We needed to know the semantic category and the grammatical gender
of the pronoun's antecedent in order to apply the number and
gender rules. In the LEXESP corpus, due to the lack of semantic
information, a set of heuristics was used to determine the
antecedent's semantic category. On the other hand, the information
about the antecedent's gender was provided by the POS tag of the
antecedent's head. We conducted a blind test over the entire test
corpus, and the results appear in Table
12.
Table 12:
Translation of
pronominal anaphora into English, evaluation phase
Subject
Compl
Correct
Total
P(%)
LEXESP
630
145
657
775
84.8
Discussion. In the translation of Spanish personal
pronouns in the third person into English, an overall
precision of 84.8% (657 out of 775) was obtained. From
these results, we extracted the following conclusions:
All the instances of the Spanish plural pronouns
(ellos, ellas, les, los,
las, and the zero pronouns in plural corresponding to the
English pronouns they and them), were correctly
translated into English. There are two reasons for this:
The semantic roles of these pronouns were correctly
identified in all of the cases.
The equivalent English pronouns (they and
them) lack gender information, that is, they are valid for
masculine and feminine. Therefore, the antecedent's gender did
not influence the translation of these pronouns.

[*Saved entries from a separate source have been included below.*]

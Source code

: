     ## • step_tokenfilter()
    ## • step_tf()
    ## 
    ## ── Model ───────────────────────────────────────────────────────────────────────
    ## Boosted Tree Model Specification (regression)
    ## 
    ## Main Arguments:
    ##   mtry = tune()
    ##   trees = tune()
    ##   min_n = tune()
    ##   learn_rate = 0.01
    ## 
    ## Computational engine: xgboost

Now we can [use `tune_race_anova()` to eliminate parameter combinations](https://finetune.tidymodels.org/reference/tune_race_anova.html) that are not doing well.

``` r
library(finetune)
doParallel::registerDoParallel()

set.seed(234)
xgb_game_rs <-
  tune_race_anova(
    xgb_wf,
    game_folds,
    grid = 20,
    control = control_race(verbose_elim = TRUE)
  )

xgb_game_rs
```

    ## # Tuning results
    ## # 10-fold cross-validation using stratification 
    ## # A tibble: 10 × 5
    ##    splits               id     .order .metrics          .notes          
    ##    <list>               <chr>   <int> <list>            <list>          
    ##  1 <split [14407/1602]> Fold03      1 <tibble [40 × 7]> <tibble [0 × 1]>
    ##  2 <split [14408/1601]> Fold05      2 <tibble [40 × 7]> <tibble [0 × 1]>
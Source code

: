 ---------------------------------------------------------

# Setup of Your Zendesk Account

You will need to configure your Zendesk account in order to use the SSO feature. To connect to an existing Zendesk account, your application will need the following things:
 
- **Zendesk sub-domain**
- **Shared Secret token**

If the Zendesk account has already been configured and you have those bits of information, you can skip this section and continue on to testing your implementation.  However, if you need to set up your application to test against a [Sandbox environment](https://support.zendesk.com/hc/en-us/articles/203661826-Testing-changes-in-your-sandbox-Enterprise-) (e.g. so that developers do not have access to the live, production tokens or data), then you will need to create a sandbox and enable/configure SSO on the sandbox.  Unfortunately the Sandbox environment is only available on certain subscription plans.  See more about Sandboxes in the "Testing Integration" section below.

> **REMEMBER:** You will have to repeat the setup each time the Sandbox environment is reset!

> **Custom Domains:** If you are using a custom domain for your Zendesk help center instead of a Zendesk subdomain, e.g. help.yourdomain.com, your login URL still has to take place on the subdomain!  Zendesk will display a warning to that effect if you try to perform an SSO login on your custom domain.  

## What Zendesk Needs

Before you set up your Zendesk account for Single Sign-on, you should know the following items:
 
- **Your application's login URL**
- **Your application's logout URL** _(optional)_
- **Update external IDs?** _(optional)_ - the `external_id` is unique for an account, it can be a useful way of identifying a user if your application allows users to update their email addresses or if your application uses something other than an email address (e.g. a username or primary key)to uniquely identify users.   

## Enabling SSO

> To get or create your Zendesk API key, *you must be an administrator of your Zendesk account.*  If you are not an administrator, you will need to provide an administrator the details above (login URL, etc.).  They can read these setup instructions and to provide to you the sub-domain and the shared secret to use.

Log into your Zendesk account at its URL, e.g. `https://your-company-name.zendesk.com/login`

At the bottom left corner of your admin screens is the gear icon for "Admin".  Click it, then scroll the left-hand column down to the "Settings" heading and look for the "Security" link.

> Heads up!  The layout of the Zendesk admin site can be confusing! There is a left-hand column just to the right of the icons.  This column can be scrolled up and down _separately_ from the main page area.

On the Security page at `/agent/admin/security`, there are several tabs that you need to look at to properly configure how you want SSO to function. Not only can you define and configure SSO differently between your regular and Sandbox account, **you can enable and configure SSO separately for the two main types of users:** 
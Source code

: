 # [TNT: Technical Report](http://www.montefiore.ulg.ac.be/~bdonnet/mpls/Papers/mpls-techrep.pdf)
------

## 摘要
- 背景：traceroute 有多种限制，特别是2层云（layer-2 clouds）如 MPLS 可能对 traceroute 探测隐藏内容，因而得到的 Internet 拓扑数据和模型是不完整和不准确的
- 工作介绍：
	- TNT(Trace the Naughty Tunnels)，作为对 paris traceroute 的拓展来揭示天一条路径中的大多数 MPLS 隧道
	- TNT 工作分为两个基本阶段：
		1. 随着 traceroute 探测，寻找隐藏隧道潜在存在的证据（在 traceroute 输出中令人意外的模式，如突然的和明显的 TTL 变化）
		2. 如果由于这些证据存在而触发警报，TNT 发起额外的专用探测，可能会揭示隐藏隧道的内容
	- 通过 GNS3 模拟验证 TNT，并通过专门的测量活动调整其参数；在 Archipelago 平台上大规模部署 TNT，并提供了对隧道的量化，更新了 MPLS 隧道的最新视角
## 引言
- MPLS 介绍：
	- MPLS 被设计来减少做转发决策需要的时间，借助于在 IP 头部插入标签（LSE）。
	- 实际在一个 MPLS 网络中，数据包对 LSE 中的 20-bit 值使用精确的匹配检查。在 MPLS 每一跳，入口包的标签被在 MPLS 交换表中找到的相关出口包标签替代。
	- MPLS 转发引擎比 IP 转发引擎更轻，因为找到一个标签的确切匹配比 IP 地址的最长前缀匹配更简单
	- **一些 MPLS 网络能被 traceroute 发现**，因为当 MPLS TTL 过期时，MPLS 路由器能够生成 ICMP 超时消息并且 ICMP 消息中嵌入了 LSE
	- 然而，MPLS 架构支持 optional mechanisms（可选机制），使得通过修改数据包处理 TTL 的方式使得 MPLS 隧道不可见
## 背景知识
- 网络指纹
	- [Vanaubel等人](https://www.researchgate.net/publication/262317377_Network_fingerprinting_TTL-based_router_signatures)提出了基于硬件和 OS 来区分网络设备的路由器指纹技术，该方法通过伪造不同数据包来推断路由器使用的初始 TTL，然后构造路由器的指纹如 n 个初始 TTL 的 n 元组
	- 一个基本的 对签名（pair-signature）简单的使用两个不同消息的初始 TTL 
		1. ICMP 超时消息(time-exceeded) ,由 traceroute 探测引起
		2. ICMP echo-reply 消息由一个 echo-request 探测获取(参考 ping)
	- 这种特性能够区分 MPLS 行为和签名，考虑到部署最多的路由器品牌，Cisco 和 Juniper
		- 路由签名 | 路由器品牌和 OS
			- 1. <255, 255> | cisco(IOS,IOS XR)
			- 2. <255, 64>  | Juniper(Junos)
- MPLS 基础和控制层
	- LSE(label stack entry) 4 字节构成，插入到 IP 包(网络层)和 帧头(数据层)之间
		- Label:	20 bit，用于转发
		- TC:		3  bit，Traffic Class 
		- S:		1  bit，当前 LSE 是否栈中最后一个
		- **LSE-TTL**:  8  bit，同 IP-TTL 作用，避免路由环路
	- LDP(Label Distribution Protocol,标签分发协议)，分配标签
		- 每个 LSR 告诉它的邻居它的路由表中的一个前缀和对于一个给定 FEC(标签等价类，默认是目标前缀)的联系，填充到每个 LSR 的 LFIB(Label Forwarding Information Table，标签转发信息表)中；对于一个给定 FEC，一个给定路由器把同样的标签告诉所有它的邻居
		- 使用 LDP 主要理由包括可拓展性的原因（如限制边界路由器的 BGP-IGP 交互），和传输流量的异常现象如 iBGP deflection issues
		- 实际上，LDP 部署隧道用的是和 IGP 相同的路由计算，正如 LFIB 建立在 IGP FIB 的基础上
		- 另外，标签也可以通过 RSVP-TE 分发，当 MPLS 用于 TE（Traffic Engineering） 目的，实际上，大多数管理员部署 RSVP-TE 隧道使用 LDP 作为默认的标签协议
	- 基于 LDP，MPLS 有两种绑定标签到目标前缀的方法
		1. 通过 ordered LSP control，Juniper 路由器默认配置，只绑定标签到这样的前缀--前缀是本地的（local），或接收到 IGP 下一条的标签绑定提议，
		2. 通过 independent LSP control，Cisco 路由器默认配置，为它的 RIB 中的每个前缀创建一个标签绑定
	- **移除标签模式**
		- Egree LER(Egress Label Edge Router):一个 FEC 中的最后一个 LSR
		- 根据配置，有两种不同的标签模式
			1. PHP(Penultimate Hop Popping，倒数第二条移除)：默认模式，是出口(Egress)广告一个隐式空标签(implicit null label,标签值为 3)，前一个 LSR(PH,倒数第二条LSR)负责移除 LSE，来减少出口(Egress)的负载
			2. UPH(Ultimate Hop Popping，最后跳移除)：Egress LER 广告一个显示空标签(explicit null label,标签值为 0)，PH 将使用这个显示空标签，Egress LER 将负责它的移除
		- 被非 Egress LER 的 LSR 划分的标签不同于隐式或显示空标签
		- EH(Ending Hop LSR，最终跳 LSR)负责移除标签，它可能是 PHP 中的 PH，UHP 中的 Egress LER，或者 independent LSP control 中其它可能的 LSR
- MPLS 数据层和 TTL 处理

The errors occurred in the translation of the Spanish singular
pronouns (él, ella, le, lo,
la, and in zero pronouns in singular corresponding to the
English pronouns he, she, it, him, and
her). There were different causes for these errors:
There were mistakes in the anaphora-resolution stage (79.7% of the global
mistakes), which caused an incorrect translation into Spanish,
mainly due to the proposed antecedent and the correct one having
different grammatical gender. Sometimes both had the same
gender, but they had different semantic categories.
There were mistakes in the application of the heuristic used to identify the
antecedent's semantic category (20.3%). This involved
the application of an incorrect morphological rule.
Our proposal was compared with the SYSTRANLinks output. As
shown in Table 13, the precision
obtained by the AGIR system was approximately 28% higher than that
obtained by Systran.
Table 13:
Translation of
pronominal anaphora into English, SYSTRANLinks and AGIR
SYSTRANLinks
AGIR
LEXESP
56.9
84.8
The low results obtained in Systran are mainly the result of
errors that occurred in the translation of Spanish zero pronouns.
Specifically, out of 775 Spanish pronouns, 334 errors occurred, and 293 of them (87.7% of the global
errors) originated in the translation of zero pronouns, whereas
the remainder (12.3%) originated in the translation
of the remaining not-omitted pronouns. The errors in the
translation of zero pronouns mainly originated in their
incorrect resolution.